Collected data:
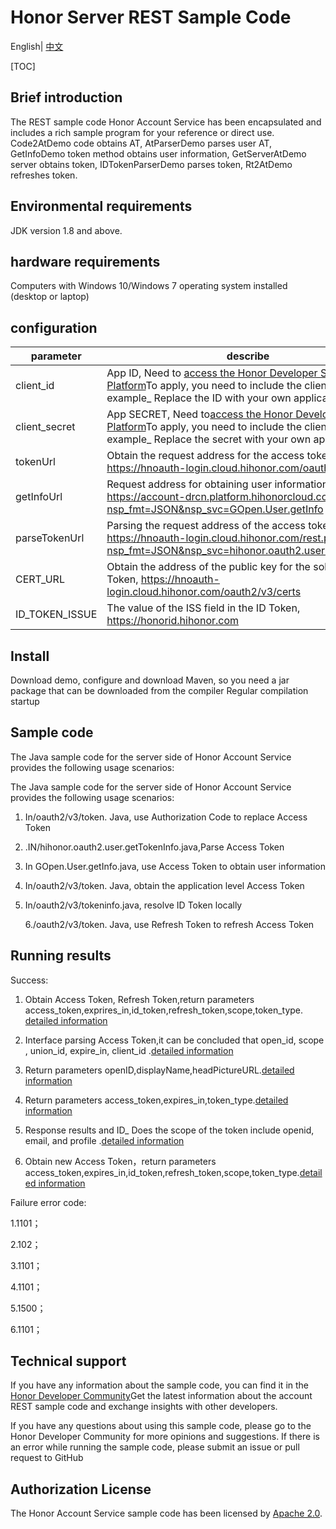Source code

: # Honor Server REST Sample Code

English| [中文](READNE.MD)

[TOC]

## Brief introduction

The REST sample code Honor Account Service has been encapsulated and includes a rich sample program for your reference or direct use. Code2AtDemo code obtains AT, AtParserDemo parses user AT, GetInfoDemo token method obtains user information, GetServerAtDemo server obtains token, IDTokenParserDemo parses token, Rt2AtDemo refreshes token.

## Environmental requirements

JDK version 1.8 and above.

## hardware requirements

Computers with Windows 10/Windows 7 operating system installed (desktop or laptop)

## configuration

| parameter      | describe                                                     |
| -------------- | ------------------------------------------------------------ |
| client_id      | App ID, Need to [access the Honor Developer Service Platform](https://developer.hihonor.com/)To apply, you need to include the client in the example_ Replace the ID with your own application |
| client_secret  | App SECRET, Need to[access the Honor Developer Service Platform](https://developer.hihonor.com/)To apply, you need to include the client in the example_ Replace the secret with your own application |
| tokenUrl       | Obtain the request address for the access token, https://hnoauth-login.cloud.hihonor.com/oauth2/v3/token |
| getInfoUrl     | Request address for obtaining user information,, https://account-drcn.platform.hihonorcloud.com/rest.php?nsp_fmt=JSON&nsp_svc=GOpen.User.getInfo |
| parseTokenUrl  | Parsing the request address of the access token, https://hnoauth-login.cloud.hihonor.com/rest.php?nsp_fmt=JSON&nsp_svc=hihonor.oauth2.user.getTokenInfo |
| CERT_URL       | Obtain the address of the public key for the solution ID Token, https://hnoauth-login.cloud.hihonor.com/oauth2/v3/certs |
| ID_TOKEN_ISSUE | The value of the ISS field in the ID Token, https://honorid.hihonor.com |

## Install

Download demo, configure and download Maven, so you need a jar package that can be downloaded from the compiler Regular compilation startup

## Sample code

The Java sample code for the server side of Honor Account Service provides the following usage scenarios:



The Java sample code for the server side of Honor Account Service provides the following usage scenarios:

1. In/oauth2/v3/token. Java, use Authorization Code to replace Access Token

2. .IN/hihonor.oauth2.user.getTokenInfo.java,Parse Access Token

3. In GOpen.User.getInfo.java, use Access Token to obtain user information

4. In/oauth2/v3/token. Java, obtain the application level Access Token

5. In/oauth2/v3/tokeninfo.java, resolve ID Token locally

   6./oauth2/v3/token. Java, use Refresh Token to refresh Access Token

## Running results

Success:

1. Obtain Access Token, Refresh Token,return parameters access_token,exprires_in,id_token,refresh_token,scope,token_type. [detailed information](https://developer.hihonor.com/cn/kitdoc?category=基础服务&kitId=11001&navigation=ref&docId=web-code2at.md&token=)

2. Interface parsing Access Token,it can be concluded that open_id, scope , union_id, expire_in, client_id .[detailed information](https://developer.hihonor.com/cn/kitdoc?category=基础服务&kitId=11001&navigation=ref&docId=web-parse-at.md&token=)

3. Return parameters openID,displayName,headPictureURL.[detailed information](https://developer.hihonor.com/cn/kitdoc?category=基础服务&kitId=11001&navigation=ref&docId=web-get-userinfo.md&token=)

4. Return parameters access_token,expires_in,token_type.[detailed information](https://developer.hihonor.com/cn/kitdoc?category=基础服务&kitId=11001&navigation=ref&docId=web-get-server-at.md&token=)

5. Response results and ID_ Does the scope of the token include openid, email, and profile .[detailed information](https://developer.hihonor.com/cn/kitdoc?category=基础服务&kitId=11001&navigation=ref&docId=web-parse-idtoken.md&token=)

6. Obtain new Access Token，return parameters access_token,expires_in,id_token,refresh_token,scope,token_type.[detailed information](https://developer.hihonor.com/cn/kitdoc?category=基础服务&kitId=11001&navigation=ref&docId=web-rt2at.md&token=)

Failure error code:

1.1101；

2.102；

3.1101；

4.1101；

5.1500；

6.1101；

## Technical support

If you have any information about the sample code, you can find it in the [Honor Developer Community](https://developer.hihonor.com/cn/forum/?navation=dh11614886576872095748%2F1 )Get the latest information about the account REST sample code and exchange insights with other developers.

If you have any questions about using this sample code, please go to the Honor Developer Community for more opinions and suggestions. If there is an error while running the sample code, please submit an issue or pull request to GitHub

## Authorization License

The Honor Account Service sample code has been licensed by [Apache 2.0](http://www.apache.org/licenses/LICENSE-2.0).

Exercise aim:
Filter the entries and keep only the lines holding "need".

Answer area:
| client_id      | App ID, Need to [access the Honor Developer Service Platform](https://developer.hihonor.com/)To apply, you need to include the client in the example_ Replace the ID with your own application |
| client_secret  | App SECRET, Need to[access the Honor Developer Service Platform](https://developer.hihonor.com/)To apply, you need to include the client in the example_ Replace the secret with your own application |
Download demo, configure and download Maven, so you need a jar package that can be downloaded from the compiler Regular compilation startup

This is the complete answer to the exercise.